In one embodiment, the determining the target storage unit from the storage units according to the side information includes:

determining candidate storage units from the storage units according to the side information;

determining the access type of the node according to the historical access times of the node;

and determining the target storage unit from the candidate storage units according to the access type.

In one embodiment, the method further comprises:

determining a plurality of association nodes with association relations from the nodes according to the side information;

and if the storage positions of the target storage units corresponding to the association nodes do not meet the preset conditions, re-determining the association storage units corresponding to the association nodes from the storage units according to the side information, wherein the association storage units meet the preset conditions, and the preset conditions are that the difference value between the storage addresses of the target storage units corresponding to the association nodes is smaller than a preset threshold value.

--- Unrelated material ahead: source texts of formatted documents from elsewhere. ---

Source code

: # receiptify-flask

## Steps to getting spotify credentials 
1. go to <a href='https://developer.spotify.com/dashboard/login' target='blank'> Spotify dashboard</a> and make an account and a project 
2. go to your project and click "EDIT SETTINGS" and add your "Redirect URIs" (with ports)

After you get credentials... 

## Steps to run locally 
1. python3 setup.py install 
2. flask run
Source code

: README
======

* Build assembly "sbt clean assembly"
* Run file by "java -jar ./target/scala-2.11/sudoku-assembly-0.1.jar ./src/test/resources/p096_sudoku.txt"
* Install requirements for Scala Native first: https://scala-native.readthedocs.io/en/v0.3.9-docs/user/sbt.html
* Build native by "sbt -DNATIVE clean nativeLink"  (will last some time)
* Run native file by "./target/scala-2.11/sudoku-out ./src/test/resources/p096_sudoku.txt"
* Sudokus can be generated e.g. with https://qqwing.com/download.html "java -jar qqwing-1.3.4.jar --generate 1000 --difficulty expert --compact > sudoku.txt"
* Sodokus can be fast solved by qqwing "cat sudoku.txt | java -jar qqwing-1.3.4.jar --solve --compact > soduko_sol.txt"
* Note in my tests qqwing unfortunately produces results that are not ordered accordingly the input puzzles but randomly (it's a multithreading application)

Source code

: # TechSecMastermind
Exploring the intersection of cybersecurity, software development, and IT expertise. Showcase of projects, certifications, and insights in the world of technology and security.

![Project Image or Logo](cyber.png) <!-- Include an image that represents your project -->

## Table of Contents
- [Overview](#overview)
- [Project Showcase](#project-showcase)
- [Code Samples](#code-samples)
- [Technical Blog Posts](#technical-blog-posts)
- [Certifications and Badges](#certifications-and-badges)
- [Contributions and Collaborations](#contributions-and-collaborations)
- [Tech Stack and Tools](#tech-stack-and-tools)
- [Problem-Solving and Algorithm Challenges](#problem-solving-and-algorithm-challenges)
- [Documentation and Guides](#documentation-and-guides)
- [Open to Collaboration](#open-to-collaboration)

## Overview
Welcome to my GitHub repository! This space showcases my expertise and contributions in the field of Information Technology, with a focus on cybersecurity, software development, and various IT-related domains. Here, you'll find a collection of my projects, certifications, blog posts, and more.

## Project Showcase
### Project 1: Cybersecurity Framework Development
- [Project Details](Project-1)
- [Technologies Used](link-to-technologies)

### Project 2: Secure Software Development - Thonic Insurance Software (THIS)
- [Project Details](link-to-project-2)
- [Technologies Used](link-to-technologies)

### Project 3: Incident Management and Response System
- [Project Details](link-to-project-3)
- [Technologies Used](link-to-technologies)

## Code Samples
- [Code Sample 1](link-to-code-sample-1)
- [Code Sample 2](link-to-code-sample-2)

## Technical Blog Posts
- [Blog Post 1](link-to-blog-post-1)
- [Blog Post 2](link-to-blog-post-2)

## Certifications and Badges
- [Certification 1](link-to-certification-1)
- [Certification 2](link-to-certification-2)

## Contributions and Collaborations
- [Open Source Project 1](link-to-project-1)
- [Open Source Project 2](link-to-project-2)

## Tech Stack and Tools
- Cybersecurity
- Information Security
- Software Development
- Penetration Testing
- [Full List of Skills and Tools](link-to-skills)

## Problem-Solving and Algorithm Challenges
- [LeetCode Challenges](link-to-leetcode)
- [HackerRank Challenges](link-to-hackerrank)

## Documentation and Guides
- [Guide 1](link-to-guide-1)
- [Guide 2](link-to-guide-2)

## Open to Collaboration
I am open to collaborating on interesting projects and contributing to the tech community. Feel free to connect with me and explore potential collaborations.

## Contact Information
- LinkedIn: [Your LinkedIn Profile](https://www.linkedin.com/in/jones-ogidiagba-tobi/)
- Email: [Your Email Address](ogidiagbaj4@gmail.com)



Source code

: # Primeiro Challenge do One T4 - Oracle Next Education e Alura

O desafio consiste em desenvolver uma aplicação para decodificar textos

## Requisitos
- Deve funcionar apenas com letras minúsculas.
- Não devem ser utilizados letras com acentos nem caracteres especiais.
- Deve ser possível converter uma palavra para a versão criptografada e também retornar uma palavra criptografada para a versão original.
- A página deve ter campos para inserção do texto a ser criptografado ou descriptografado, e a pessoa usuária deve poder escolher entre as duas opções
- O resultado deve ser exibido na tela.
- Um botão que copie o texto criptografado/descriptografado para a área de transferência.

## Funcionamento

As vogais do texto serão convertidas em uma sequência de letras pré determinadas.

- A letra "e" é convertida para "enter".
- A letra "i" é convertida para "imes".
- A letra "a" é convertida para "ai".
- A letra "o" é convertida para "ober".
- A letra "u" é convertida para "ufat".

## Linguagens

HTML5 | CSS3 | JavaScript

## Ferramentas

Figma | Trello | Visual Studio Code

In one embodiment, the executing, by each of the target computing units, each of the operation instructions includes:

acquiring the execution priority of each node, and determining the execution sequence of each node according to the priority and the calculation requirement;

and executing each operation instruction through each target computing unit according to the execution sequence.

In one embodiment, the operation instruction includes a calculation operation instruction and a data transmission instruction, and the generating the operation instruction according to the target calculation unit and the target storage unit includes:

generating the calculation operation instruction according to the calculation requirement of the target calculation unit;

and generating the data transmission instruction according to the side information and the storage position of the target storage unit.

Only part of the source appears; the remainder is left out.